Et mon épreuve de traduction, en plus d'être un thème (français-polonais au lieu de polonais-français, ce qui complique déjà sensiblement les choses) était un thème fort bien choisi, sur la physique nucléaire. Or mes thèmes à moi couvrent la famille, les animaux, les fruits et légumes, les saisons, mais pas tellement la physique nucléaire. J'avais donc un texte du genre :


"En 1903, soutenur par son mari qui partage sa passion, Marie Curie se lance dans l'expérimentation nucléaire. Les deux époux parviennent à découvrir deux nouveaux éléments nucléaires*. Elle est la première femme à recevoir un prix Nobel. En novembre, elle remplace son mari à son poste de professeur à la Sorbonne. Elle devient ainsi la première femme à enseigner dans cette université. En 1909, elle est nommée professeur titulaire dans sa chaire de physique générale, puis de physique générale et radioactivité."


*nucléaire = nuklearny


Et donc ça, c'est le mot que la prof a choisi de nous donner, sachant que presque aucun d'entre nous ne savait dire "chaire", "prix Nobel", "professeur titulaire", et que moi je connais même pas le verbe "soutenir".
Autant vous dire que ce fut une traduction pour le moins folklorique. Mais bon, c'était pas sur beaucoup de points.

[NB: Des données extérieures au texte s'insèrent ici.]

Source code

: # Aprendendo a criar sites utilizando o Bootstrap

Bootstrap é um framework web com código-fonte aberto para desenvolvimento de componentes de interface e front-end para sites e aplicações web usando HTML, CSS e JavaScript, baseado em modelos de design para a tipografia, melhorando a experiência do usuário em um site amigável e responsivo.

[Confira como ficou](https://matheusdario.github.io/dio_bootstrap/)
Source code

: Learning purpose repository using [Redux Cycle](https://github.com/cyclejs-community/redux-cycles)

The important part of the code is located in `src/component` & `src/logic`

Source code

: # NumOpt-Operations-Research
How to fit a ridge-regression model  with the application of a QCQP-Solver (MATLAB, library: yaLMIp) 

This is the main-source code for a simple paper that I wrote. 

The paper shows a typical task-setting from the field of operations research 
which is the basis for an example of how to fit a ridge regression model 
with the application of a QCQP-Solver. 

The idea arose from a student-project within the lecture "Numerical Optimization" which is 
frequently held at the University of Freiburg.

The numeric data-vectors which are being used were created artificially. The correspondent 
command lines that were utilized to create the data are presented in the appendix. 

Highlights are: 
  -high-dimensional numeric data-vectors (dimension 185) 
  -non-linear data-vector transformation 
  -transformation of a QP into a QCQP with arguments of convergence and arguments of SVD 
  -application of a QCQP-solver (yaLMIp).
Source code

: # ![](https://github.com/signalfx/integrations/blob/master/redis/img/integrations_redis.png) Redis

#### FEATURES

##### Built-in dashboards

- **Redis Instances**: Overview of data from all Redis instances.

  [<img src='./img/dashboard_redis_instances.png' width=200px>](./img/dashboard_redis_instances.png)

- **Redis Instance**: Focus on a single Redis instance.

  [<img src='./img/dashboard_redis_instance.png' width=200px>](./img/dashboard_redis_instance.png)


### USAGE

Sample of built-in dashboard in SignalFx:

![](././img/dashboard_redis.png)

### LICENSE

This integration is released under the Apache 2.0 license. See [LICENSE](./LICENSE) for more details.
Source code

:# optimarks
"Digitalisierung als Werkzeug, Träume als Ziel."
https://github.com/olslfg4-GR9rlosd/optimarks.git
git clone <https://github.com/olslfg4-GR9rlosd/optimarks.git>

Et puis notre prof s'est quand même comportée, durant cet examen, d'une manière exemplaire : pas de coup de fil intempestif, pas de pause-café toutes les deux minutes, même pas de réflexion sur la grippe mexicaine quand j'ai toussé. Non, vraiment, pour un prof de fac, c'est très rare. Bravo à elle.


Tout ça pour dire que je n'étudierai plus jamais à Marc Bloch.


Et que ça va quand même un peu me manquer.


Mais quand même beaucoup pas.

4 commentaires:

  1. Et tu vas faire quoi à part aller en Angleterre ?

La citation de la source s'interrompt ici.